**Problem requirements:**
Please repeat the data shown below, word for word.

Data excerpts:
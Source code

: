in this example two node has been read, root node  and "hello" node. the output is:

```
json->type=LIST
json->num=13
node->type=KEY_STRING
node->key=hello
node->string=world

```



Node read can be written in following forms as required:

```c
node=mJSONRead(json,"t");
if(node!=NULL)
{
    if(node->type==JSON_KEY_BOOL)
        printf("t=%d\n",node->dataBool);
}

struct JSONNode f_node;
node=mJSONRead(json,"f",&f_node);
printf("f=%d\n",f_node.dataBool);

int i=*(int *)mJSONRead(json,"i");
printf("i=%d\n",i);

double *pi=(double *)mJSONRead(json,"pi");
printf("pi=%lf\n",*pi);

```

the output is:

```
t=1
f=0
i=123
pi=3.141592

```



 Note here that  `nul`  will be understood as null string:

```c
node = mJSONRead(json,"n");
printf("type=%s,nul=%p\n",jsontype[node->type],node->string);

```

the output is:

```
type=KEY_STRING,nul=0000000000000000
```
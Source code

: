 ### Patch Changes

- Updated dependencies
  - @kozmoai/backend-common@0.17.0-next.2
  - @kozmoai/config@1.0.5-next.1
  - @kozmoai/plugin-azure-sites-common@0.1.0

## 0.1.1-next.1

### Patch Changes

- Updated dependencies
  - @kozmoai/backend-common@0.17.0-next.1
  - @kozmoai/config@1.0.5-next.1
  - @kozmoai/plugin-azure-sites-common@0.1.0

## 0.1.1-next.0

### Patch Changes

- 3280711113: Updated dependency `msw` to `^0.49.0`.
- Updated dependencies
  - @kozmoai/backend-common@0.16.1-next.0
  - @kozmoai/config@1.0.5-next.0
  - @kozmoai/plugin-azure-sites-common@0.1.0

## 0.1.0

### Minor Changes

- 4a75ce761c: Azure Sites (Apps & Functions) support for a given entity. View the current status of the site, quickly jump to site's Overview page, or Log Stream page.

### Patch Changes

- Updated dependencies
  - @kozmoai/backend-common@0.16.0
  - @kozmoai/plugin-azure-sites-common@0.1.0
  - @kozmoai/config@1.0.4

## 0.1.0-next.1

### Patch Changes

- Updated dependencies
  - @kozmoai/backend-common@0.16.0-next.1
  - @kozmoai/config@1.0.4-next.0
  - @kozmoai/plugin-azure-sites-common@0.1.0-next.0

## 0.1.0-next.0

**Finished exercise:**
Source code

:in this example two node has been read, root node  and "hello" node. the output is:

```
json->type=LIST
json->num=13
node->type=KEY_STRING
node->key=hello
node->string=world

```



Node read can be written in following forms as required:

```c
node=mJSONRead(json,"t");
if(node!=NULL)
{
    if(node->type==JSON_KEY_BOOL)
        printf("t=%d\n",node->dataBool);
}

struct JSONNode f_node;
node=mJSONRead(json,"f",&f_node);
printf("f=%d\n",f_node.dataBool);

int i=*(int *)mJSONRead(json,"i");
printf("i=%d\n",i);

double *pi=(double *)mJSONRead(json,"pi");
printf("pi=%lf\n",*pi);

```

the output is:

```
t=1
f=0
i=123
pi=3.141592

```



 Note here that  `nul`  will be understood as null string:

```c
node = mJSONRead(json,"n");
printf("type=%s,nul=%p\n",jsontype[node->type],node->string);

```

the output is:

```
type=KEY_STRING,nul=0000000000000000
```
Source code

: ### Patch Changes

- Updated dependencies
  - @kozmoai/backend-common@0.17.0-next.2
  - @kozmoai/config@1.0.5-next.1
  - @kozmoai/plugin-azure-sites-common@0.1.0

## 0.1.1-next.1

### Patch Changes

- Updated dependencies
  - @kozmoai/backend-common@0.17.0-next.1
  - @kozmoai/config@1.0.5-next.1
  - @kozmoai/plugin-azure-sites-common@0.1.0

## 0.1.1-next.0

### Patch Changes

- 3280711113: Updated dependency `msw` to `^0.49.0`.
- Updated dependencies
  - @kozmoai/backend-common@0.16.1-next.0
  - @kozmoai/config@1.0.5-next.0
  - @kozmoai/plugin-azure-sites-common@0.1.0

## 0.1.0

### Minor Changes

- 4a75ce761c: Azure Sites (Apps & Functions) support for a given entity. View the current status of the site, quickly jump to site's Overview page, or Log Stream page.

### Patch Changes

- Updated dependencies
  - @kozmoai/backend-common@0.16.0
  - @kozmoai/plugin-azure-sites-common@0.1.0
  - @kozmoai/config@1.0.4

## 0.1.0-next.1

### Patch Changes

- Updated dependencies
  - @kozmoai/backend-common@0.16.0-next.1
  - @kozmoai/config@1.0.4-next.0
  - @kozmoai/plugin-azure-sites-common@0.1.0-next.0

## 0.1.0-next.0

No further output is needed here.